» **About this task**: Without altering anything, repeat each of the records.

Saved entries
++++++
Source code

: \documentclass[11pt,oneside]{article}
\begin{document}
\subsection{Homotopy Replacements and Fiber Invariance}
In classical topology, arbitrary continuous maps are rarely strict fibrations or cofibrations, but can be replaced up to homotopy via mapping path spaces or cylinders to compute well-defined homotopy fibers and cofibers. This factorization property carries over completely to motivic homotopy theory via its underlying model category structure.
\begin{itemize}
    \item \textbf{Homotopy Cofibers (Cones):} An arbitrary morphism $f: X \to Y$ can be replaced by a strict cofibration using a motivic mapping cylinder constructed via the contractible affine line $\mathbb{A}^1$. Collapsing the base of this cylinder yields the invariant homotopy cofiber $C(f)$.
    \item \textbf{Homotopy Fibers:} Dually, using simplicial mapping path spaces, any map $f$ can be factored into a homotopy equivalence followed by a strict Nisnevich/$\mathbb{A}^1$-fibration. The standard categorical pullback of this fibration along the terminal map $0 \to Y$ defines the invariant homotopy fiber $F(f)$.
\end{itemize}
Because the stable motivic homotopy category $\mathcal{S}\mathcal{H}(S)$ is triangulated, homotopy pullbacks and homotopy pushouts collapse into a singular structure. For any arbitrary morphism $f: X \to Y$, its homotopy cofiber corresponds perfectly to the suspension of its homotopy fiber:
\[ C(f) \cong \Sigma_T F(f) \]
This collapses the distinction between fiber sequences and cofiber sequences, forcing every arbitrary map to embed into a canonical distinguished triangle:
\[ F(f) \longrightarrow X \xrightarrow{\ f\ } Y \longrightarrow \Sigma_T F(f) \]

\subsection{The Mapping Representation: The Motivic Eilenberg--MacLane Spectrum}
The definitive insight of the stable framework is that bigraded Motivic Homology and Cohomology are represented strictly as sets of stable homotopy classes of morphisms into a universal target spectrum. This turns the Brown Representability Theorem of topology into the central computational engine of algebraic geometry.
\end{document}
++++++
» **Response to the exercise**:
Source code

: \documentclass[11pt,oneside]{article}
\begin{document}
\subsection{Homotopy Replacements and Fiber Invariance}
In classical topology, arbitrary continuous maps are rarely strict fibrations or cofibrations, but can be replaced up to homotopy via mapping path spaces or cylinders to compute well-defined homotopy fibers and cofibers. This factorization property carries over completely to motivic homotopy theory via its underlying model category structure.
\begin{itemize}
    \item \textbf{Homotopy Cofibers (Cones):} An arbitrary morphism $f: X \to Y$ can be replaced by a strict cofibration using a motivic mapping cylinder constructed via the contractible affine line $\mathbb{A}^1$. Collapsing the base of this cylinder yields the invariant homotopy cofiber $C(f)$.
    \item \textbf{Homotopy Fibers:} Dually, using simplicial mapping path spaces, any map $f$ can be factored into a homotopy equivalence followed by a strict Nisnevich/$\mathbb{A}^1$-fibration. The standard categorical pullback of this fibration along the terminal map $0 \to Y$ defines the invariant homotopy fiber $F(f)$.
\end{itemize}
Because the stable motivic homotopy category $\mathcal{S}\mathcal{H}(S)$ is triangulated, homotopy pullbacks and homotopy pushouts collapse into a singular structure. For any arbitrary morphism $f: X \to Y$, its homotopy cofiber corresponds perfectly to the suspension of its homotopy fiber:
\[ C(f) \cong \Sigma_T F(f) \]
This collapses the distinction between fiber sequences and cofiber sequences, forcing every arbitrary map to embed into a canonical distinguished triangle:
\[ F(f) \longrightarrow X \xrightarrow{\ f\ } Y \longrightarrow \Sigma_T F(f) \]

\subsection{The Mapping Representation: The Motivic Eilenberg--MacLane Spectrum}
The definitive insight of the stable framework is that bigraded Motivic Homology and Cohomology are represented strictly as sets of stable homotopy classes of morphisms into a universal target spectrum. This turns the Brown Representability Theorem of topology into the central computational engine of algebraic geometry.
\end{document}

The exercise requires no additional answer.